= Cairndale Hotel and Spa =

Scottish spa and hotel

The Cairndale Hotel and Spa is a hotel and spa in Dumfries, Scotland. The hotel occupies a Victorian sandstone building and has been operated by the Wallace family since 1983. In 2024, the hotel opened a refurbished adults-only spa following a £2 million redevelopment.

==Location and surrounding area==

The Cairndale is located in Dumfries, the largest town in Dumfries and Galloway, in southwest Scotland. The town is situated on the River Nith and is associated with the later life of the poet Robert Burns, who lived in Dumfries during the final years of his life.

Nearby cultural attractions include Robert Burns House, where Burns spent the final years of his life, and the Robert Burns Centre, housed in an eighteenth-century watermill on the west bank of the River Nith. Dumfries Museum and Camera Obscura is also located in the town and contains collections relating to the natural and human history of the region.

The wider area includes heritage and outdoor attractions such as Caerlaverock Castle, a medieval stronghold south of Dumfries known for its triangular plan, moat and twin-towered gatehouse. Dumfries and Galloway is also promoted as a destination for walking, cycling, heritage tourism and coastal landscapes.

==History==

The Victorian sandstone building was acquired by the Wallace family in 1983 from the Girotti Family. The hotel has since been operated as a family business. Matthew Wallace Sr, the son of a local butcher, has served as director alongside his son, Matthew Wallace Jr, who previously worked at the Peninsula Hotel in New York.

After the family acquired the hotel, its 48 rooms were upgraded to include en-suite bathrooms.

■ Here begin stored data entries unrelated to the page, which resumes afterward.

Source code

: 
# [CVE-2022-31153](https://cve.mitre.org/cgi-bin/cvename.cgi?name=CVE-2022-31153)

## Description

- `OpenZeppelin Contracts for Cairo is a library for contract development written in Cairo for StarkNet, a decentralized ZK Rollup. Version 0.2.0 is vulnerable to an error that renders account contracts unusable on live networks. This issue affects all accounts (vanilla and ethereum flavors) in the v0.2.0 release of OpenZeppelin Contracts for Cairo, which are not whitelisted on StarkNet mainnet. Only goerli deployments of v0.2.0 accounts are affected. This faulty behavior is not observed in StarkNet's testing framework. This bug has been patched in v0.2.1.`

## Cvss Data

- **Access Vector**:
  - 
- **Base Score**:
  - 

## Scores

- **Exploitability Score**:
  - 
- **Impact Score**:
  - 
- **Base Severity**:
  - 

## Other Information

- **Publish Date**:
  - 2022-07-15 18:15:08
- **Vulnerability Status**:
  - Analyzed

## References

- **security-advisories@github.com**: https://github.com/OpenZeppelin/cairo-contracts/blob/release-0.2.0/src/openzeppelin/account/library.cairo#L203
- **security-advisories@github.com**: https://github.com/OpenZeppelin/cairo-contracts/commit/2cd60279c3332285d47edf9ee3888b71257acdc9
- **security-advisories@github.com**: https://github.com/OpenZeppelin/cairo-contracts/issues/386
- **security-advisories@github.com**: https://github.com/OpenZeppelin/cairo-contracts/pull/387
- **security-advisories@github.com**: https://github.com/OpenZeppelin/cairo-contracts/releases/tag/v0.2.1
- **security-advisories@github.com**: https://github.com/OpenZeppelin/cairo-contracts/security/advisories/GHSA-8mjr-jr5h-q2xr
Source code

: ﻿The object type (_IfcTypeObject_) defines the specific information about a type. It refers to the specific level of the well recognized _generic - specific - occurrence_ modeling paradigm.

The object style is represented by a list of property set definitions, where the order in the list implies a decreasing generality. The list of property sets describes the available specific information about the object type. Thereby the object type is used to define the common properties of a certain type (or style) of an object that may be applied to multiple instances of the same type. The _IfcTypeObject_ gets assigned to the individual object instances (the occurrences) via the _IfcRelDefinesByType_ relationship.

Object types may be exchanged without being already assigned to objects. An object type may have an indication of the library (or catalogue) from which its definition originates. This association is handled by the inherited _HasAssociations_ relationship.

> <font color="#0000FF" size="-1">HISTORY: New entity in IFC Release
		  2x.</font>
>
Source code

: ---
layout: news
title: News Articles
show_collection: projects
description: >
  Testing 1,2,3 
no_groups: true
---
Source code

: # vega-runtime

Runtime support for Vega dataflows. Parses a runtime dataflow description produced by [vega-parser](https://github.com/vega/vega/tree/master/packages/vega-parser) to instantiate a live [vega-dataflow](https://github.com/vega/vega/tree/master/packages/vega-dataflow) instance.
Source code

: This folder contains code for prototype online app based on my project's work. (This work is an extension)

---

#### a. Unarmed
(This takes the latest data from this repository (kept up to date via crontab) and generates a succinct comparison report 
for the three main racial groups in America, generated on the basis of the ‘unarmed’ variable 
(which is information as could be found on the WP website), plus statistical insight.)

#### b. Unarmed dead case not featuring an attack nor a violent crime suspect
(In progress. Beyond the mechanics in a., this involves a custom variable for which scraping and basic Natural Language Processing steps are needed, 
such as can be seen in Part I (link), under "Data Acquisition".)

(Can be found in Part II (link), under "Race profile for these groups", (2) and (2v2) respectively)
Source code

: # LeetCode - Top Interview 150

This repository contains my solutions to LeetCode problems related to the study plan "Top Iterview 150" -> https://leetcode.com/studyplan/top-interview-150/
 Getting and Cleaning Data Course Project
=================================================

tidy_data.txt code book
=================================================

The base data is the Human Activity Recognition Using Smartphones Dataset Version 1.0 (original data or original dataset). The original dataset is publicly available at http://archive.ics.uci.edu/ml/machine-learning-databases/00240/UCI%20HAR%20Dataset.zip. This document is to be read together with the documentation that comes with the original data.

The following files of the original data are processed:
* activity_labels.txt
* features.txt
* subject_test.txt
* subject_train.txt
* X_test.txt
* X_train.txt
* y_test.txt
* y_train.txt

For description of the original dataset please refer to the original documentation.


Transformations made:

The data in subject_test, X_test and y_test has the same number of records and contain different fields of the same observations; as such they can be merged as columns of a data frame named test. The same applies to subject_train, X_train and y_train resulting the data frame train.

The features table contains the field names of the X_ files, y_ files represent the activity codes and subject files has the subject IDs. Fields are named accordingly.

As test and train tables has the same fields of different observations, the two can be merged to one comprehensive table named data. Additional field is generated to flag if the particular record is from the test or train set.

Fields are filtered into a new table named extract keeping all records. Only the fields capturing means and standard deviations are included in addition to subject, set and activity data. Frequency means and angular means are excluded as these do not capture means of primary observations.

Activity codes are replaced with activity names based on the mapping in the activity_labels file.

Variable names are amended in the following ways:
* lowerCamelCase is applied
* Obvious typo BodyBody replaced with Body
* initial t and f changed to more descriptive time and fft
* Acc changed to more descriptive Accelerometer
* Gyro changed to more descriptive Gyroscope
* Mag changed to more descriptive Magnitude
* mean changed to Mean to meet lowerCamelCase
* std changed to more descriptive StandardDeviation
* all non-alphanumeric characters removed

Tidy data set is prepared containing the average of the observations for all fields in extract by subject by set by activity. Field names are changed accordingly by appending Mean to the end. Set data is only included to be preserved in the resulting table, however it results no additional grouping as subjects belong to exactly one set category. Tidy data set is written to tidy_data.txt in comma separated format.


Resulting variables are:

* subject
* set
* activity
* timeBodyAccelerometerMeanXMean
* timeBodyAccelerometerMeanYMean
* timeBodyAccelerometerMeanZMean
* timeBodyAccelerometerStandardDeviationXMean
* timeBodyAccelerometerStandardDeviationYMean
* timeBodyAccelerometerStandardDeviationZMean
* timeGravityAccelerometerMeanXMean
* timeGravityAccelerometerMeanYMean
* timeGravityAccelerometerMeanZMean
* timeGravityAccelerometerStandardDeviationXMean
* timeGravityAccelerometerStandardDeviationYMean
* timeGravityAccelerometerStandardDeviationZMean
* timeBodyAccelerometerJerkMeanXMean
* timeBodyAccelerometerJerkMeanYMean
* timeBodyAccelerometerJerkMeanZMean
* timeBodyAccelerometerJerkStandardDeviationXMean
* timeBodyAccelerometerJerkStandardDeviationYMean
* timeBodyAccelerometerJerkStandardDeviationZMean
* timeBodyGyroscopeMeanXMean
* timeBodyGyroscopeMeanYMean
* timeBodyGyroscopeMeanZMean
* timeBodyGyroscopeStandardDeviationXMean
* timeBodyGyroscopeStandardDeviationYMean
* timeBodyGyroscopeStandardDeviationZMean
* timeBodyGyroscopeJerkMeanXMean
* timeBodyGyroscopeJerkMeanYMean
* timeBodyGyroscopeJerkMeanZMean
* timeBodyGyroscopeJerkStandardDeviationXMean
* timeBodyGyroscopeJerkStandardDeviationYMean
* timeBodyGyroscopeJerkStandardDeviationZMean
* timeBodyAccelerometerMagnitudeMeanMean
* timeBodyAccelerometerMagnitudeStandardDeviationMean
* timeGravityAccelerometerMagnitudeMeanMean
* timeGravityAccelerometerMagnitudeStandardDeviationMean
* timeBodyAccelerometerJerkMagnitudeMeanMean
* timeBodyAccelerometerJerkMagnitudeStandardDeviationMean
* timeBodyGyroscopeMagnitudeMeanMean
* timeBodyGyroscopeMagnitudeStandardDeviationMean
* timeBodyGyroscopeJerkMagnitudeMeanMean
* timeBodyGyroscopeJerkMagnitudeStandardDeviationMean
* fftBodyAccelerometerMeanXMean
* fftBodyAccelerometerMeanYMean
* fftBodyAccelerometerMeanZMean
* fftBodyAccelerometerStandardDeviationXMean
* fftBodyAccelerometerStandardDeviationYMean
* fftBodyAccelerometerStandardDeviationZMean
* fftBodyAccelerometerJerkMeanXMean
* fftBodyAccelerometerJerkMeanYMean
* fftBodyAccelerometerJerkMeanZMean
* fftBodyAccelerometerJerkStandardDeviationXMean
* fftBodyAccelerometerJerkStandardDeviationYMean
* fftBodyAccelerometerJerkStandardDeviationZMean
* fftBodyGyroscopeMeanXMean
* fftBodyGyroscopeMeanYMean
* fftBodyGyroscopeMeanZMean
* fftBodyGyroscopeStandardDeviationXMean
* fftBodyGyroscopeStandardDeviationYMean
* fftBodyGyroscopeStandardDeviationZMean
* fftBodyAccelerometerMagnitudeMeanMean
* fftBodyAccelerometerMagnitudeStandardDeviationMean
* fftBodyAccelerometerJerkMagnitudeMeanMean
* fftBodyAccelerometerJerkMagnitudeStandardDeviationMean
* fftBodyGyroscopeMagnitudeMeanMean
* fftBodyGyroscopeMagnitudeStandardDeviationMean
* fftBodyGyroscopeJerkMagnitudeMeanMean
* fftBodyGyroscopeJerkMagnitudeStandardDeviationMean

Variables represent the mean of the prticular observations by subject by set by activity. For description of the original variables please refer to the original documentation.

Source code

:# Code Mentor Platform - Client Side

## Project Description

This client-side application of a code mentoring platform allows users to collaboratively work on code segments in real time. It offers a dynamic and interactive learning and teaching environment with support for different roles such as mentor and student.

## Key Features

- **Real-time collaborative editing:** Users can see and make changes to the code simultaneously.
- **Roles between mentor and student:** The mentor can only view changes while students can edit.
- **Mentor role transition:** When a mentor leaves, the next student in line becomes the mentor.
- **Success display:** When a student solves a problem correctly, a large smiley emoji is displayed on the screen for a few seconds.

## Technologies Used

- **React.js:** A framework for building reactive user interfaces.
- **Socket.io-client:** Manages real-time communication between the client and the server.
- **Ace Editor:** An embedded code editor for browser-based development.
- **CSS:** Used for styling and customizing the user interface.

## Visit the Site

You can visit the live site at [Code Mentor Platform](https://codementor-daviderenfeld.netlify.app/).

Burnock House, an adjacent property included in the original purchase, was later refurbished and connected to the hotel by a link bridge.

In 1990, the family invested £1 million in the property, supported by a £250,000 grant from the Scottish Tourist Board. The investment funded the opening of the Barracuda leisure club, a new café and 16 additional bedrooms, increasing the hotel’s room count to 76.

In July 2024, the Cairndale opened a refurbished adults-only spa. The development covered 1,300 square metres across two storeys and cost approximately £2 million. The project followed a £400,000 development funding award from South of Scotland Enterprise. It was reported that the spa was expected to generate more than £12 million in additional income over ten years and create 16 jobs in the local area.

The spa was designed by Claire Caddick of Sparticulate and Mark Green of Curveline Design. The wider redevelopment also included changes to the hotel’s food and beverage areas, including a restaurant designed by 3 Design.

In 2025, the Cairndale launched a casual dining concept called The Oak. The hotel has also hosted seasonal events, including Christmas parties, Hogmanay celebrations, tribute performances, dining events and community workshops.

==Facilities==

The Cairndale Spa replaced the hotel’s previous leisure club. Facilities reported at the spa include a thermal pool with jets, water blades, airbeds, an aroma steam room, a herbal steam room, a Himalayan salt sauna, an infrared sauna, a juice bar, a hammam, an ice bath, six treatment rooms, a gym and relaxation rooms.

The hotel’s dining facilities include The Oak bar and restaurant, the spa café, the lounge and Reivers Restaurant. Reivers Restaurant is led by head chef Alan Halkett, who returned to the hotel in 2022.

==Recognition==

In April 2026, the Cairndale Spa was named by the AA among the top hotel spas in the United Kingdom. The spa has also retained a Five Bubble Luxury rating from the Good Spa Guide.

In 2024, Matthew Wallace Jr was named in The Caterers Acorn Awards, which recognise 30 hospitality professionals in the United Kingdom under the age of 30. The award cited his role in the repositioning and refurbishment of the Cairndale Hotel.

In 2024, Hassan Mohamed Mbirikany, junior assistant manager at the Cairndale, won Employee of the Year at the Scottish Excellence Awards.

==Ownership and management==

Matthew Wallace Sr purchased the Cairndale building in 1983 alongside his father and three brothers. In March 2020, he became sole owner after buying out his brother. Around the same period, Matthew Wallace Jr returned from New York as the Covid-19 pandemic began to affect international travel and hospitality.

Matthew Wallace Sr studied maths and chemistry at the University of St Andrews before attending hotel school at Ross Hall. His early hospitality roles included placements at the Kenmore Hotel in Kenmore and Cally Palace in Gatehouse of Fleet. He later worked for Swallow Hotels at the Royal County Hotel in Durham and at Rookery Hall before returning to Dumfries.

Matthew Wallace Jr studied International Hospitality Management at Oxford Brookes University and later worked in guest relations at Belmond Le Manoir aux Quat'Saisons in Oxfordshire. Before returning to the Cairndale in 2020, he gained hospitality experience in the United Kingdom and New York.